Ja, noch vor drei Monaten war ich dagegen. Bei fast keinem Thema bin ich so umgeschwenkt wie bei der Corona-Impfpflicht. Aber wir müssen auch an die Menschen denken, die sich seit fast zwei Jahren an alle Regeln halten, die stark Rücksicht nehmen auf andere. Die Leute weiter einzuschränken, ist kaum mehr zu rechtfertigen. Voraussetzung für die Impfpflicht muss allerdings sein, dass sie rechtskonform, angebotsorientiert und zeitlich befristet ist.
Weil die Ampel uneins ist, sieht Scholz das Parlament am Zug, eigene Anträge zur Impfpflicht zu erarbeiten. Ist das der richtige Weg, um so eine entscheidende Frage anzupacken?

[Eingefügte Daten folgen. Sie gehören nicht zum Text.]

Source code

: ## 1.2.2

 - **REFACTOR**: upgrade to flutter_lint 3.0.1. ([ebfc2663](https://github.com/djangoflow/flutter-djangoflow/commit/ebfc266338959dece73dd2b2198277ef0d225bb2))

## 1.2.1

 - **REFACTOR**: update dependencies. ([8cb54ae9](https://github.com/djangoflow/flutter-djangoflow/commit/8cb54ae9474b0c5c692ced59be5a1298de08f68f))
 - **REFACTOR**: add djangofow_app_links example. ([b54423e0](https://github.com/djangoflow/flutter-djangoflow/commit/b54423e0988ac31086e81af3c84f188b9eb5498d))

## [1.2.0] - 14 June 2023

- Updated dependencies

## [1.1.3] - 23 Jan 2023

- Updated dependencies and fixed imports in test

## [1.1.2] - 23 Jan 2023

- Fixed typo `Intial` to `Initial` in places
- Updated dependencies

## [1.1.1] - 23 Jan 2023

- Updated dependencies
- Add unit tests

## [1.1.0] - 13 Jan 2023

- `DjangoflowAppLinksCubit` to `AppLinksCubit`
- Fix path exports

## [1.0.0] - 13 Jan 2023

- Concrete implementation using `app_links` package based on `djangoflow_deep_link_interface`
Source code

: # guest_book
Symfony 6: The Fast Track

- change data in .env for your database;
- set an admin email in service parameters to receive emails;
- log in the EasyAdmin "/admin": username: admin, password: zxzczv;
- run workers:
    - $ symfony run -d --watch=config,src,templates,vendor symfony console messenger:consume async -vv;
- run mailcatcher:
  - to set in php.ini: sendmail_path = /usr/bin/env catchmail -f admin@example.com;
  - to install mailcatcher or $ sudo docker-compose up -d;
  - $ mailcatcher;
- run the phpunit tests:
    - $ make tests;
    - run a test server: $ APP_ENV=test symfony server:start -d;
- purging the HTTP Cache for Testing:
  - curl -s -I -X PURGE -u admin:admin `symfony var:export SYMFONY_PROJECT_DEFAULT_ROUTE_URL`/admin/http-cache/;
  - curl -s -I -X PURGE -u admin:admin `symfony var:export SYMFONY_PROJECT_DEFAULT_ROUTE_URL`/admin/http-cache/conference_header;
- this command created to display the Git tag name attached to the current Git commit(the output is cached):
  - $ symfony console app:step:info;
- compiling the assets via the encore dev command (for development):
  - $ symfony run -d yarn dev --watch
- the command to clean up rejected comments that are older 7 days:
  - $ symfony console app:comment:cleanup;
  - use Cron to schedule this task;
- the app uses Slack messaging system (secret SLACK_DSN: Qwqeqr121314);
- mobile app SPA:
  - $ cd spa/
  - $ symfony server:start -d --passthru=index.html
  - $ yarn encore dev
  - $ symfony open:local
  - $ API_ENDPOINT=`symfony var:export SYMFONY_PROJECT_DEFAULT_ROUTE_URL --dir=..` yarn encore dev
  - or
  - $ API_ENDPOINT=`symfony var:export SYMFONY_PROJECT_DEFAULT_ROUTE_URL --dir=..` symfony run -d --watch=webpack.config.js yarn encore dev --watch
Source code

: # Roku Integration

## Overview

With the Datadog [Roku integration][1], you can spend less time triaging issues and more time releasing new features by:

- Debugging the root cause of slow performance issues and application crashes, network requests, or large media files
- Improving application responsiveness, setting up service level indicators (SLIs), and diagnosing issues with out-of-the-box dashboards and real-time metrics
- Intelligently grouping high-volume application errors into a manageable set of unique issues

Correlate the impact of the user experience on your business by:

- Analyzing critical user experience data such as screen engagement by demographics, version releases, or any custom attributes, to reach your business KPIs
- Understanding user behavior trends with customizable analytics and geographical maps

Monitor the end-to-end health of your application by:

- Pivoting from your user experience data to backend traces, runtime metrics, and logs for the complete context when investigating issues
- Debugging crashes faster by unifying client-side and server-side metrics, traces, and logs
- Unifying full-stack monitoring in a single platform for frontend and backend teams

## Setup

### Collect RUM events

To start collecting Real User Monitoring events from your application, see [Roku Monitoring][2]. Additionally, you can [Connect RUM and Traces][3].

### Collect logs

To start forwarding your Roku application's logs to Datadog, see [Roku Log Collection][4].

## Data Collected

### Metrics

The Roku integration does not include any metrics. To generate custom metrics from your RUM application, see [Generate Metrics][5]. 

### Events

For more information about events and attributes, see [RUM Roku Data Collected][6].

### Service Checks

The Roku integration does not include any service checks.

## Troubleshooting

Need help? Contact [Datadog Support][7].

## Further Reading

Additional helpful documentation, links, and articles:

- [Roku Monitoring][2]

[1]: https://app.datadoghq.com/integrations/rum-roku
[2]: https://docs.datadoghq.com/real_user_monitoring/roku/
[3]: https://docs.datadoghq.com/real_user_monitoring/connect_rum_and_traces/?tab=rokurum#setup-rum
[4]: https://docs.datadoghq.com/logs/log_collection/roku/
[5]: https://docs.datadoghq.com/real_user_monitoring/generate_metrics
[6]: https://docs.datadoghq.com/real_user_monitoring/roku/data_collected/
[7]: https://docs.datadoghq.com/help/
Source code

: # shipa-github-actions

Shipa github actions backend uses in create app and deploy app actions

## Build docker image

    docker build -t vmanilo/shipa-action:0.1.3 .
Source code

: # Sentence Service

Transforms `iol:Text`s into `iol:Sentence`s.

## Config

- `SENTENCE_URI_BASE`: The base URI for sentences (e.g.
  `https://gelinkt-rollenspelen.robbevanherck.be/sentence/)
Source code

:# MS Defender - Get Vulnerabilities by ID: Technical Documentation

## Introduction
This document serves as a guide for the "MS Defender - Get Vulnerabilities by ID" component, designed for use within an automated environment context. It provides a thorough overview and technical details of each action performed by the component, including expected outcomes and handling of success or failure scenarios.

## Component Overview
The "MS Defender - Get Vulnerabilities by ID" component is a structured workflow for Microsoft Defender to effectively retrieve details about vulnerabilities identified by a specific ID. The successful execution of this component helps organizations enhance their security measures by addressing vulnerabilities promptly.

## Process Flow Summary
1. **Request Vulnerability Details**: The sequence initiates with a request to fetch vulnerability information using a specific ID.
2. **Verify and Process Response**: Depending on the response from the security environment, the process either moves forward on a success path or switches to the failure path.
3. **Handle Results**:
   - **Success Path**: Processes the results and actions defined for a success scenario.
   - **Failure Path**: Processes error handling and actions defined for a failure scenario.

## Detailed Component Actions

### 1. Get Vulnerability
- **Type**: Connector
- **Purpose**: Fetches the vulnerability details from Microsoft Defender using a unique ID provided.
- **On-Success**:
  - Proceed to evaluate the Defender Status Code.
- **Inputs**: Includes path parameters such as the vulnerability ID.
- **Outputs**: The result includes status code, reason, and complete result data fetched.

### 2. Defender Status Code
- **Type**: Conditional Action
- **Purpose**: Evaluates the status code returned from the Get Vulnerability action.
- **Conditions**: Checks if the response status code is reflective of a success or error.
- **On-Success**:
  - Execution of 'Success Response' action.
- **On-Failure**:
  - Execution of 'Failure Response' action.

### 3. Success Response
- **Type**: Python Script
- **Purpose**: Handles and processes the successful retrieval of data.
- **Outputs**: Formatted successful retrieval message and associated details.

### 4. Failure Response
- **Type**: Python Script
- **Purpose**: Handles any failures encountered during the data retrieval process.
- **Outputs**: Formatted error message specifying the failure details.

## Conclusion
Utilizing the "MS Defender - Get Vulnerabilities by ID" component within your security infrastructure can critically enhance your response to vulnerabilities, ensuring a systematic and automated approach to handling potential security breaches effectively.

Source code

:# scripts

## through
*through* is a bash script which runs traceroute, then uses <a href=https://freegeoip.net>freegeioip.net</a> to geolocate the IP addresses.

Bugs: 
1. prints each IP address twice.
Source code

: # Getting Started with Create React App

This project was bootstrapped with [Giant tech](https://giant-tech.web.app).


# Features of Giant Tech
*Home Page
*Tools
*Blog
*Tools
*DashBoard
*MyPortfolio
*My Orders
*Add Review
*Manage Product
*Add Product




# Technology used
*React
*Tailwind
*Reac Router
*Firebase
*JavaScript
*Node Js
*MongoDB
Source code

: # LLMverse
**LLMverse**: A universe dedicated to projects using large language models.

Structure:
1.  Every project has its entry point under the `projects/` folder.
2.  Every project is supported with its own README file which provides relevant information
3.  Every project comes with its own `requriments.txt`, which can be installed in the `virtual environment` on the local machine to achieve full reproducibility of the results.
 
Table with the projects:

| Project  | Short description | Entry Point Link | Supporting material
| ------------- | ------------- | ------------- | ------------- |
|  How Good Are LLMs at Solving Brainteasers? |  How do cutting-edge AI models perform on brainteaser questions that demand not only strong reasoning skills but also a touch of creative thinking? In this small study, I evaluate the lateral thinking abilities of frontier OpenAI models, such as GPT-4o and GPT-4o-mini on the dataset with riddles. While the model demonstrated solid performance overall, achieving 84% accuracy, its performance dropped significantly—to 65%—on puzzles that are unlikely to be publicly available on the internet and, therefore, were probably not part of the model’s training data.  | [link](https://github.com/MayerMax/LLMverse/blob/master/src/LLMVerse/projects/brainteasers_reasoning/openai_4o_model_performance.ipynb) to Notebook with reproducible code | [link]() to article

Es gibt eine große Zahl von Abgeordneten, die eine Impfpflicht als Gewissensentscheidung empfinden. Als überzeugter Parlamentarier, der bereits abweichend von seiner Fraktion abgestimmt hat, finde ich, dass man davor Respekt haben muss.
Kritiker werfen Scholz vor, sich wegzuducken: Bei einem so zentralen Thema müsse er sich die Kanzlermehrheit beschaffen, heißt es. Doch der Kanzler weiß, dass er die wegen der FDP nicht kriegt, also versucht er es auch gar nicht. Ist die Kanzler-Autorität schon beschädigt?
Ab einer kritischen Zahl von Abgeordneten, die in der Impfpflicht eine Gewissensentscheidung sehen, ist das keine Verhandlungsmasse mehr. Laut Grundgesetz sind die Parlamentarier nur ihrem Gewissen verpflichtet. Darüber kann man nicht einfach hinweggehen. Insofern handelt Scholz konsequent. Bei anderen hochsensiblen Gewissensentscheidungen in der Vergangenheit, wie beispielweise der Sterbehilfe, ist kein Mensch auf die Idee gekommen die Kanzler-Autorität in Frage zu stellen. Warum also jetzt?
Der letzte SPD-Kanzler hat es vorgemacht: 1999 brachte Gerhard Schröder die Grünen dazu, unter Bauchschmerzen dem Kosovo-Krieg zuzustimmen. Und noch mal 2001, als er deutsche Streitkräfte nach Afghanistan schicken wollte und wieder auf das Ja des grünen Koalitionspartners pochte. Genug Stimmen hätte er auch so gehabt, doch er wollte die Handlungsfähigkeit seiner Regierung demonstrieren. Gilt das für die Ampel nicht?
2001 hatte Schröder das aber mit der Vertrauensfrage verknüpft. Er hat also die Gewissensfrage, ob deutsche Soldaten in den Krieg ziehen sollen, politisch massiv aufgeladen. Ich wüsste nicht, warum Scholz das jetzt tun sollte. Schröder war damals stark unter Druck aus verschiedenen Richtungen. Scholz ist erst seit wenigen Wochen gewählt. Lassen Sie ihn doch erst mal machen. In die Verlegenheit, diesen Satz zu sagen, wollte ich gar nicht kommen.
Ende Januar wollen Sie zum neuen Parteichef gewählt werden. Sie haben bei der Kandidatur geschrieben, Sie bewerben sich für den "schönsten Job der Welt". Angesichts der schwierigen Startbedingungen der Koalition und der neuen Rolle, in der sich die Grünen einfinden müssen – ist das nicht ein bisschen geflunkert?
Ich meine das wirklich ernst. Wir haben 125.000 Mitglieder, so viele wie noch nie. Das sind sehr viele unterschiedliche Menschen, solche, die mitten im Leben stehen, oder Menschen, die Familie haben, die gerade eine Lehre machen oder noch studieren oder vielleicht im Ruhestand politisch aktiv sind und die sich trotz all der anderen Verpflichtungen die Zeit nehmen, sich zu engagieren, weil sie die Welt verbessern wollen. Das muss man bei den Grünen so fassen, kleiner geht's nicht. Für diese Leute sprechen zu können, hielte ich für eine große Auszeichnung. Es ist ein sehr stressiger Job, aber ich habe richtig Lust drauf.
Sie wollen gemeinsam mit Ricarda Lang die Partei führen. Was schätzen Sie an ihr?
Ricarda Lang ist eine unglaublich starke und kluge Frau, die trotz ihrer Frische feste Standpunkte hat, die sie auch sehr strukturiert vertritt. Sollte ich gewählt werden, wird es eine Freude sein, mit ihr zusammenzuarbeiten.
Herr Nouripour, vielen Dank für das Gespräch.